Von 4% auf 31%: Der Sprung, den der Prototyp braucht 🔋
Erste Tests ergaben einen Wirkungsgrad zwischen 4 und 8 %, bescheidene Werte für ein Speichersystem. Die Berechnungen der Forscher zeigen jedoch, dass mit einem verbesserten Design bis zu 31 % erreicht werden könnten. Dies würde eine Optimierung der Wärmedämmung und der Kopplung mit dem Stirlingmotor erfordern. Die Technologie muss noch weiterentwickelt werden, um wirtschaftlich tragfähig zu sein, aber die geringen Kosten von Sand machen sie attraktiv.

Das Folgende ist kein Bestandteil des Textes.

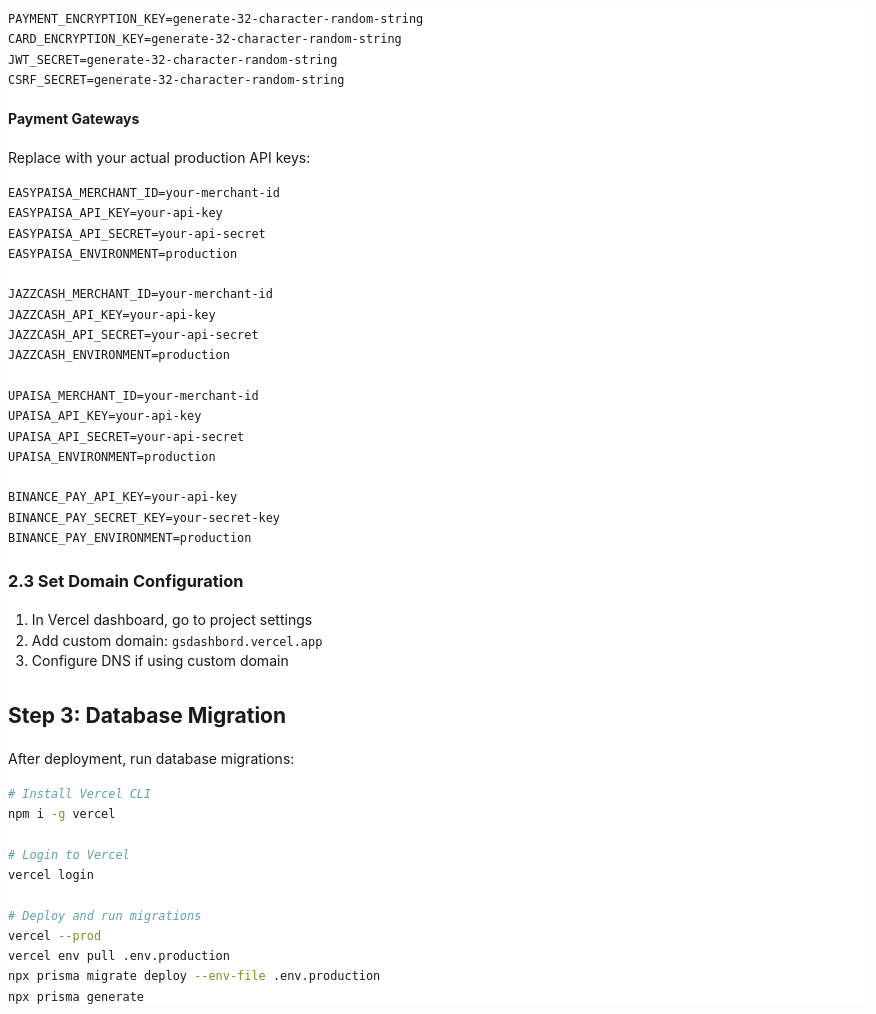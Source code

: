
 ```
PAYMENT_ENCRYPTION_KEY=generate-32-character-random-string
CARD_ENCRYPTION_KEY=generate-32-character-random-string
JWT_SECRET=generate-32-character-random-string
CSRF_SECRET=generate-32-character-random-string
```

#### Payment Gateways

Replace with your actual production API keys:

```
EASYPAISA_MERCHANT_ID=your-merchant-id
EASYPAISA_API_KEY=your-api-key
EASYPAISA_API_SECRET=your-api-secret
EASYPAISA_ENVIRONMENT=production

JAZZCASH_MERCHANT_ID=your-merchant-id
JAZZCASH_API_KEY=your-api-key
JAZZCASH_API_SECRET=your-api-secret
JAZZCASH_ENVIRONMENT=production

UPAISA_MERCHANT_ID=your-merchant-id
UPAISA_API_KEY=your-api-key
UPAISA_API_SECRET=your-api-secret
UPAISA_ENVIRONMENT=production

BINANCE_PAY_API_KEY=your-api-key
BINANCE_PAY_SECRET_KEY=your-secret-key
BINANCE_PAY_ENVIRONMENT=production
```

### 2.3 Set Domain Configuration

1. In Vercel dashboard, go to project settings
2. Add custom domain: `gsdashbord.vercel.app`
3. Configure DNS if using custom domain

## Step 3: Database Migration

After deployment, run database migrations:

```bash
# Install Vercel CLI
npm i -g vercel

# Login to Vercel
vercel login

# Deploy and run migrations
vercel --prod
vercel env pull .env.production
npx prisma migrate deploy --env-file .env.production
npx prisma generate
```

Sand: Der neue technologische Diamant 🏖️
Endlich eine Anwendung für Sand, die nicht darin besteht, Burgen zu bauen oder sich am Strand darüber zu beschweren. Die Finnen haben entschieden, dass ein Haufen heißer Sand die Lösung zur Rettung des Planeten ist. Und hey, wenn der Wirkungsgrad auf 31 % steigt, ist das vielleicht gar keine so schlechte Idee. Zumindest brauchen wir kein Lithium, sondern nur einen Eimer und eine Schaufel. Mal sehen, ob die Erfindung nicht abkühlt, bevor der Winter kommt.